[Plain-text document sources]
::::::::
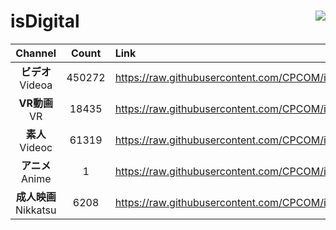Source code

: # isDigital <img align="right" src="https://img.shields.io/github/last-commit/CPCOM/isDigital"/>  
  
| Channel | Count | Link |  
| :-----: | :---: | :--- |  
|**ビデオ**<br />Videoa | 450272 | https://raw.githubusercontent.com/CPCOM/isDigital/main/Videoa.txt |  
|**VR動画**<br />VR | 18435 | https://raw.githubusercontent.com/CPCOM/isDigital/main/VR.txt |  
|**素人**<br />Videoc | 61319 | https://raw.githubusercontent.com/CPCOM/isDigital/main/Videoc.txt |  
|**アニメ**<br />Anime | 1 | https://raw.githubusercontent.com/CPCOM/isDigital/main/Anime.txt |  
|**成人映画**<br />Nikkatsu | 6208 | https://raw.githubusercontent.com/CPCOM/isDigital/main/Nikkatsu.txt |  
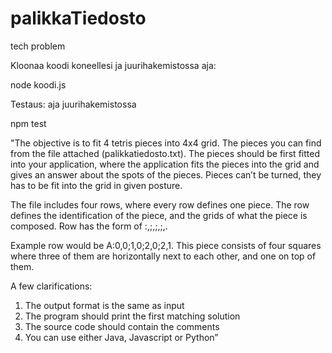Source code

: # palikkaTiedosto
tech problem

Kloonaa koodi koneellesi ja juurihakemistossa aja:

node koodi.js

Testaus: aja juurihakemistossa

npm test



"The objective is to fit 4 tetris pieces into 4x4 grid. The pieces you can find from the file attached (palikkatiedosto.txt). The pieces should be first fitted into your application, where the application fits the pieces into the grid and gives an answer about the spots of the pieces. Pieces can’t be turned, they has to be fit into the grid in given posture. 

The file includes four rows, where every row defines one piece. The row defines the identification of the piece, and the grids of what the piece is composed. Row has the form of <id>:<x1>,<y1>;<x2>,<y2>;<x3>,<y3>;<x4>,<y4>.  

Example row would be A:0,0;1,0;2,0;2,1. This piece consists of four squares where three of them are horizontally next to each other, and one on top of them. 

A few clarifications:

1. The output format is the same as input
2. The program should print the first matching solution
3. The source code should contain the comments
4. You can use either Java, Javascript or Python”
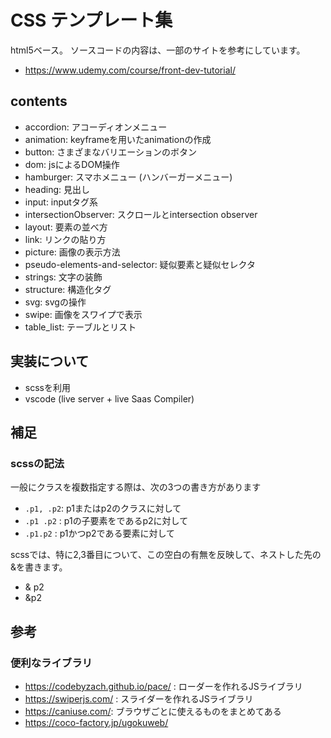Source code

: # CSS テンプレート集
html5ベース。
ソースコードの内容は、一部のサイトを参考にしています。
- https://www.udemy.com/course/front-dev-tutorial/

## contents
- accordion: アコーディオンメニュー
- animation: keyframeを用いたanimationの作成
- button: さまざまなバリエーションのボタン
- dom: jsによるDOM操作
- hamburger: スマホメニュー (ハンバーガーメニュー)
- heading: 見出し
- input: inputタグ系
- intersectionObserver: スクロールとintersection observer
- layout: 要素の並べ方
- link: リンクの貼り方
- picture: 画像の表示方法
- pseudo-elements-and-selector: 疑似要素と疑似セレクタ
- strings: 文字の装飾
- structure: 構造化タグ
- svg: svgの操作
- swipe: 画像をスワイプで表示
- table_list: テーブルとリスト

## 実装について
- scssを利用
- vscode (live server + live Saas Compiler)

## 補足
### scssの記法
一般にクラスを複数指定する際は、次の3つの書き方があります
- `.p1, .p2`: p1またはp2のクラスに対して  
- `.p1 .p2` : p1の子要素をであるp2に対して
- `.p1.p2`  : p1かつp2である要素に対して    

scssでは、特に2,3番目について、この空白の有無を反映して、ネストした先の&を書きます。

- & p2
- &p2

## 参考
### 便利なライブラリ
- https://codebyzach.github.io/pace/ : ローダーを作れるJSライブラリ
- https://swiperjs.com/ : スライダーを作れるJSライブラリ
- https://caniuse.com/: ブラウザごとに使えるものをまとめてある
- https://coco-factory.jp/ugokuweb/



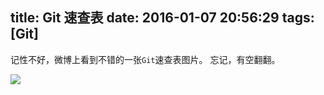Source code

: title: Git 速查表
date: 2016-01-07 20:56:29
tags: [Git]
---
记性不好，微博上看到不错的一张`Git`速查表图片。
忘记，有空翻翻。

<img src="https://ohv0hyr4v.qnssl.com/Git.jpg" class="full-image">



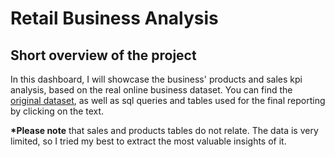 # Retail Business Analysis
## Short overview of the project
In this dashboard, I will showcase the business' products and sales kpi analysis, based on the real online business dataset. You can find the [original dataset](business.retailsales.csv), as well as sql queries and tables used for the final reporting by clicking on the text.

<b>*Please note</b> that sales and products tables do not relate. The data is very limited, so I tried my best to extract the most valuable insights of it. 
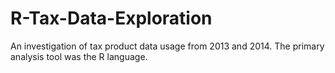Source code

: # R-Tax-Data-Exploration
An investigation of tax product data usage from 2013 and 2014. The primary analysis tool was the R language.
::::::::
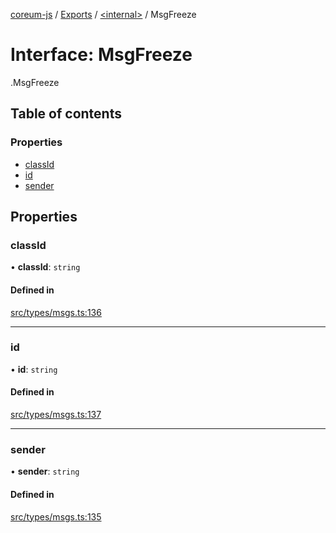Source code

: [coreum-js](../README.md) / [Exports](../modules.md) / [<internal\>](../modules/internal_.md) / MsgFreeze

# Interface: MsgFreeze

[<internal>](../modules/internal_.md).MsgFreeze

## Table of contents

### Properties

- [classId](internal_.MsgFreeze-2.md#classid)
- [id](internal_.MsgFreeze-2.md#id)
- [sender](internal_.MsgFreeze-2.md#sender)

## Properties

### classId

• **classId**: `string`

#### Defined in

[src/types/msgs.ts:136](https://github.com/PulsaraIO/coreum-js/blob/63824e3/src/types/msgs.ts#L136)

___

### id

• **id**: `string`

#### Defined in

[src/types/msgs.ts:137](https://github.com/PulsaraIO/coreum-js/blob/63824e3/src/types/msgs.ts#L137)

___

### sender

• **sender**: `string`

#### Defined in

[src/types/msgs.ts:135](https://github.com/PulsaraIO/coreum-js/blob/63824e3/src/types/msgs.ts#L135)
::::::::
__What is needed__.
What lines above hold the word "first"? Pull each one out.

__Worked solution__.
"The objective is to fit 4 tetris pieces into 4x4 grid. The pieces you can find from the file attached (palikkatiedosto.txt). The pieces should be first fitted into your application, where the application fits the pieces into the grid and gives an answer about the spots of the pieces. Pieces can’t be turned, they has to be fit into the grid in given posture. 
2. The program should print the first matching solution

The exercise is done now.